Objective(s):In this study the effect of oral administration of honey on serum glucose, lipids, stress oxidative markers, and morphology of langerhans islets in noise induced hyperglycemic rats was investigated.
Materials and Methods: Male Wistar rats were divided into control, hyperglycemic, honey treated control, and honey treated hyperglycemic groups. For induction of hyperglycemia, noise stress was used. Serum glucose, triglyceride (TG), total cholesterol, low density lipoprotein (LDL), and high density lipoprotein (HDL)-cholesterol levels were determined before the study and at 4th and 8th weeks after the study. Markers of oxidative stress in brain were also measured. Morphology of langerhans islets in four groups was evaluated using Gomori staining method.
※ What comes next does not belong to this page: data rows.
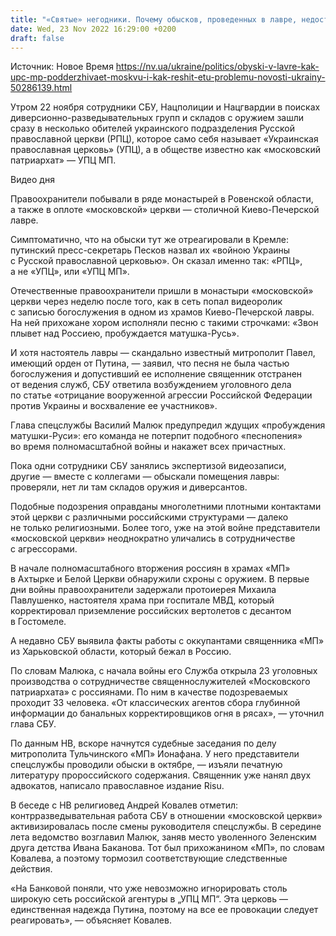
 ```yaml
---
title: "«Святые» негодники. Почему обысков, проведенных в лавре, недостаточно для решения проблемы «московской» церкви"
date: Wed, 23 Nov 2022 16:29:00 +0200
draft: false
---
```

Источник: Новое Время https://nv.ua/ukraine/politics/obyski-v-lavre-kak-upc-mp-podderzhivaet-moskvu-i-kak-reshit-etu-problemu-novosti-ukrainy-50286139.html


Утром 22 ноября сотрудники СБУ, Нацполиции и Нацгвардии в поисках диверсионно-разведывательных групп и складов с оружием зашли сразу в несколько обителей украинского подразделения Русской православной церкви (РПЦ), которое само себя называет «Украинская православная церковь» (УПЦ), а в обществе известно как «московский патриархат» — УПЦ МП.

 Видео дня   

Правоохранители побывали в ряде монастырей в Ровенской области, а также в оплоте «московской» церкви — столичной Киево-Печерской лавре.

Симптоматично, что на обыски тут же отреагировали в Кремле: путинский пресс-секретарь Песков назвал их «войною Украины с Русской православной церковью». Он сказал именно так: «РПЦ», а не «УПЦ», или «УПЦ МП».

Отечественные правоохранители пришли в монастыри «московской» церкви через неделю после того, как в сеть попал видеоролик с записью богослужения в одном из храмов Киево-Печерской лавры. На ней прихожане хором исполняли песню с такими строчками: «Звон плывет над Россиею, пробуждается матушка-Русь».

И хотя настоятель лавры — скандально известный митрополит Павел, имеющий орден от Путина, — заявил, что песня не была частью богослужения и допустивший ее исполнение священник отстранен от ведения служб, СБУ ответила возбуждением уголовного дела по статье «отрицание вооруженной агрессии Российской Федерации против Украины и восхваление ее участников».

Глава спецслужбы Василий Малюк предупредил ждущих «пробуждения матушки-Руси»: его команда не потерпит подобного «песнопения» во время полномасштабной войны и накажет всех причастных.

Пока одни сотрудники СБУ занялись экспертизой видеозаписи, другие — вместе с коллегами — обыскали помещения лавры: проверяли, нет ли там складов оружия и диверсантов.

Подобные подозрения оправданы многолетними плотными контактами этой церкви с различными российскими структурами — далеко не только религиозными. Более того, уже на этой войне представители «московской церкви» неоднократно уличались в сотрудничестве с агрессорами.

В начале полномасштабного вторжения россиян в храмах «МП» в Ахтырке и Белой Церкви обнаружили схроны с оружием. В первые дни войны правоохранители задержали протоиерея Михаила Павлушенко, настоятеля храма при госпитале МВД, который корректировал приземление российских вертолетов с десантом в Гостомеле.

А недавно СБУ выявила факты работы с оккупантами священника «МП» из Харьковской области, который бежал в Россию.

По словам Малюка, с начала войны его Служба открыла 23 уголовных производства о сотрудничестве священнослужителей «Московского патриархата» с россиянами. По ним в качестве подозреваемых проходит 33 человека. «От классических агентов сбора глубинной информации до банальных корректировщиков огня в рясах», — уточнил глава СБУ.

По данным НВ, вскоре начнутся судебные заседания по делу митрополита Тульчинского «МП» Ионафана. У него представители спецслужбы проводили обыски в октябре, — изъяли печатную литературу пророссийcкого содержания. Священник уже нанял двух адвокатов, написало православное издание Risu.

В беседе с НВ религиовед Андрей Ковалев отметил: контрразведывательная работа СБУ в отношении «московской церкви» активизировалась после смены руководителя спецслужбы. В середине лета ведомство возглавил Малюк, заняв место уволенного Зеленским друга детства Ивана Баканова. Тот был прихожанином «МП», по словам Ковалева, а поэтому тормозил соответствующие следственные действия.

«На Банковой поняли, что уже невозможно игнорировать столь широкую сеть российской агентуры в „УПЦ МП“. Эта церковь — единственная надежда Путина, поэтому на все ее провокации следует реагировать», — объясняет Ковалев.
Results: Treatment of noise induced hyperglycemic rats with honey produced a hypoglycemic effect and appropriate changes regarding serum lipids in treated diabetic group at 4th and 8th weeks as compared to the control group. Meanwhile, honey treatment significantly ameliorated the increased malondialdehyde (MDA) content and reduced the activity of superoxide dismutase (SOD) in brain. Histology of langerhans islets in hyperglycemic group showed a lower number and granularity of beta cells; honey treatment produced beneficial change in this respect.
Conclusion: Oral administration of honey in experimental model of diabetes showed a significant hypoglycemic effect and led to appropriate changes in serum lipid profiles.


1. Mahmood R, Khan GJ, Alam S, Safi AJ. Effect of 90 decibel noise of 4000 hertz on blood pressure in young adults. J Ayub Med Coll Abbottabad 2003; 16:30-33.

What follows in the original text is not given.